In the official statement, the committee said it feels that "the current stance of monetary policy is appropriate to support sustained expansion of economic activity, strong labor market conditions, and inflation near the Committee's 2 percent objective."
Following the meeting, Chairman Jerome Powell told media members that inflation would be the primary driver behind whether the central bank adjusts rates. He said he would need to see a sustained rise before he would push for higher rates.
The minutes reflected that Powell's sentiments on inflation are widespread. Members pushed for language in the statement to make it clear that the committee would not be content with inflation that ran persistently below the 2% target that Fed economists believe reflects solid growth.
There also was some talk about communicating the inflation goal to the public.
At the central bank's "Fed Listens" public forums, the general feeling has been a lack of understanding for why low inflation is bad. Fed officials worry that low inflation expectations can create a self-fulfilling cycle and hold back growth. As a result, officials "emphasized that communications about the Committee's resolve to return inflation to 2 percent need to be backed with actions and results to ensure that the public sees these communications as credible."

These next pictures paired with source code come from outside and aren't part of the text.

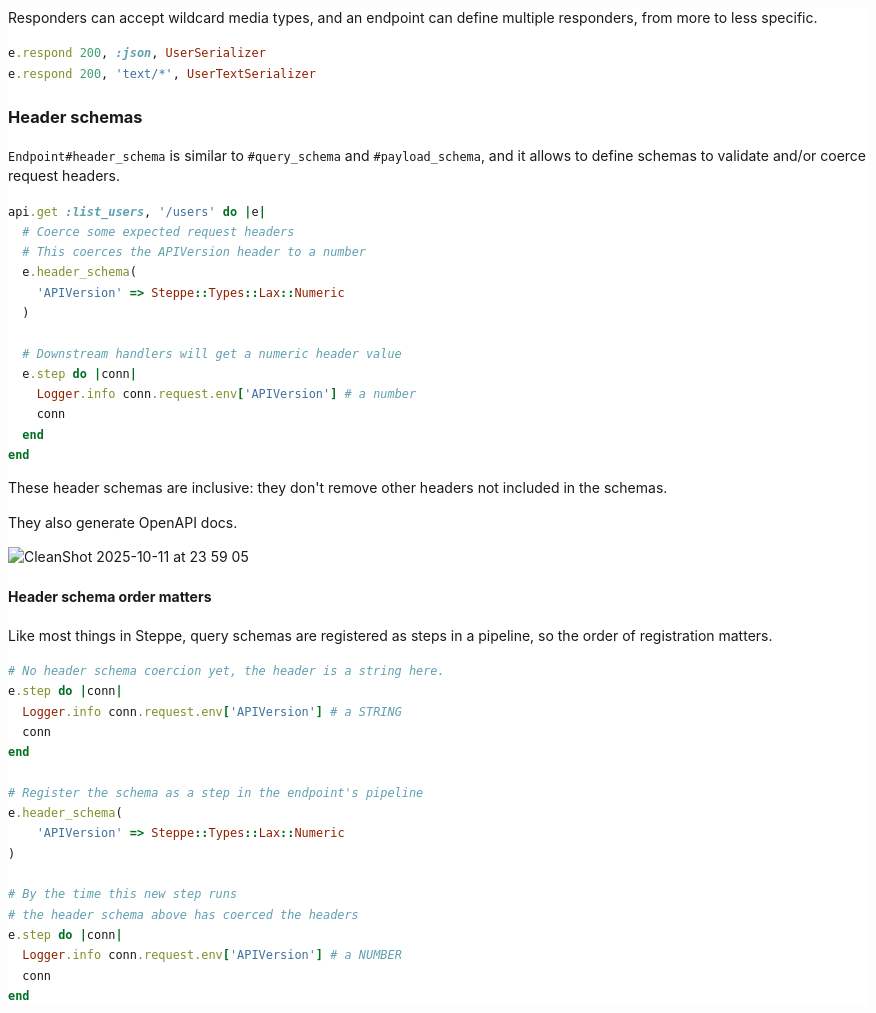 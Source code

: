 Responders can accept wildcard media types, and an endpoint can define multiple responders, from more to less specific.

```ruby
e.respond 200, :json, UserSerializer
e.respond 200, 'text/*', UserTextSerializer
```

### Header schemas

 `Endpoint#header_schema` is similar to `#query_schema` and `#payload_schema`, and it allows to define schemas to validate and/or coerce request headers.

```ruby
api.get :list_users, '/users' do |e|
  # Coerce some expected request headers
  # This coerces the APIVersion header to a number
  e.header_schema(
    'APIVersion' => Steppe::Types::Lax::Numeric
  )
  
  # Downstream handlers will get a numeric header value
  e.step do |conn|
    Logger.info conn.request.env['APIVersion'] # a number
    conn
  end
end
```

These header schemas are inclusive: they don't remove other headers not included in the schemas.

They also generate OpenAPI docs.

<img width="850" height="595" alt="CleanShot 2025-10-11 at 23 59 05" src="https://github.com/user-attachments/assets/c25e65f7-8733-42d9-a1b6-b93d815e2981" />

#### Header schema order matters

Like most things in Steppe, query schemas are registered as steps in a pipeline, so the order of registration matters.

```ruby
# No header schema coercion yet, the header is a string here.
e.step do |conn|
  Logger.info conn.request.env['APIVersion'] # a STRING
  conn
end

# Register the schema as a step in the endpoint's pipeline
e.header_schema(
    'APIVersion' => Steppe::Types::Lax::Numeric
)

# By the time this new step runs
# the header schema above has coerced the headers
e.step do |conn|
  Logger.info conn.request.env['APIVersion'] # a NUMBER
  conn
end
```
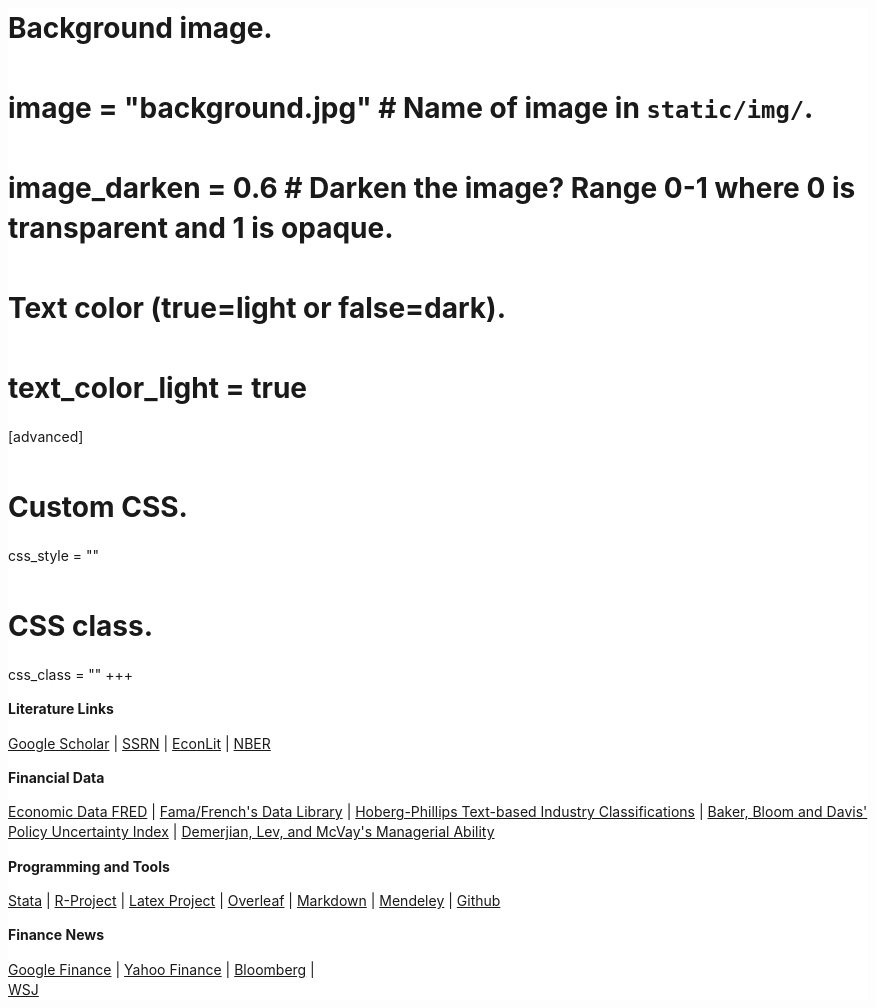   # Background image.
  # image = "background.jpg"  # Name of image in `static/img/`.
  # image_darken = 0.6  # Darken the image? Range 0-1 where 0 is transparent and 1 is opaque.

  # Text color (true=light or false=dark).
  # text_color_light = true  
  
[advanced]
 # Custom CSS. 
 css_style = ""
 
 # CSS class.
 css_class = ""
+++

**Literature Links**

[Google Scholar](https://scholar.google.gr/)	|	[SSRN](https://www.ssrn.com/index.cfm/en/) | [EconLit](https://www.aeaweb.org/econlit/)	|	[NBER](https://www.nber.org/papers/)

**Financial Data**

[Economic Data FRED](https://fred.stlouisfed.org/)	|	[Fama/French's Data Library](http://mba.tuck.dartmouth.edu/pages/faculty/ken.french/data_library.html)	|	[Hoberg-Phillips Text-based Industry Classifications](http://hobergphillips.tuck.dartmouth.edu/)	|	[Baker, Bloom and Davis' Policy Uncertainty Index](http://www.policyuncertainty.com/)	|	[Demerjian, Lev, and McVay's Managerial Ability](http://faculty.washington.edu/pdemerj/data.html)

**Programming and Tools**

[Stata](https://www.stata.com/)	|	[R-Project](https://www.r-project.org/) |	[Latex Project](https://www.latex-project.org/)	| [Overleaf](https://www.overleaf.com/)	|	[Markdown](http://markdownpad.com/)	|	[Mendeley](https://www.mendeley.com) 	|	[Github](https://github.com/)

**Finance News**

[Google Finance](https://www.google.com/finance) |	[Yahoo Finance](https://finance.yahoo.com/)	|	[Bloomberg](https://www.bloomberg.com/europe)	|	
[WSJ](https://www.wsj.com/europe)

Individual officials also changed their projections for rates, with only four of the 17 members indicating a potential rate hike in 2020.
The minutes did little to address the market operations the Fed has been conducting since the mid-September tumult in the overnight lending, or repo, market. The Fed has been buying $60 billion a month of Treasury bills along with conducting daily short-term operations to keep the plumbing for the banking system running smoothly and to maintain the funds rate, used as a benchmark for short-term borrowing, in the target range of 1.5%-1.75%.
The minutes noted that the New York Fed trading desk "is closely monitoring reserves and money market conditions and that it is prepared to adjust plans as needed."
The minutes also suggested that Fed officials are prepared to have to switch from buying some T-bills to longer-duration coupon-bearing notes in case the operation to keep bank reserves at an ample level fall short.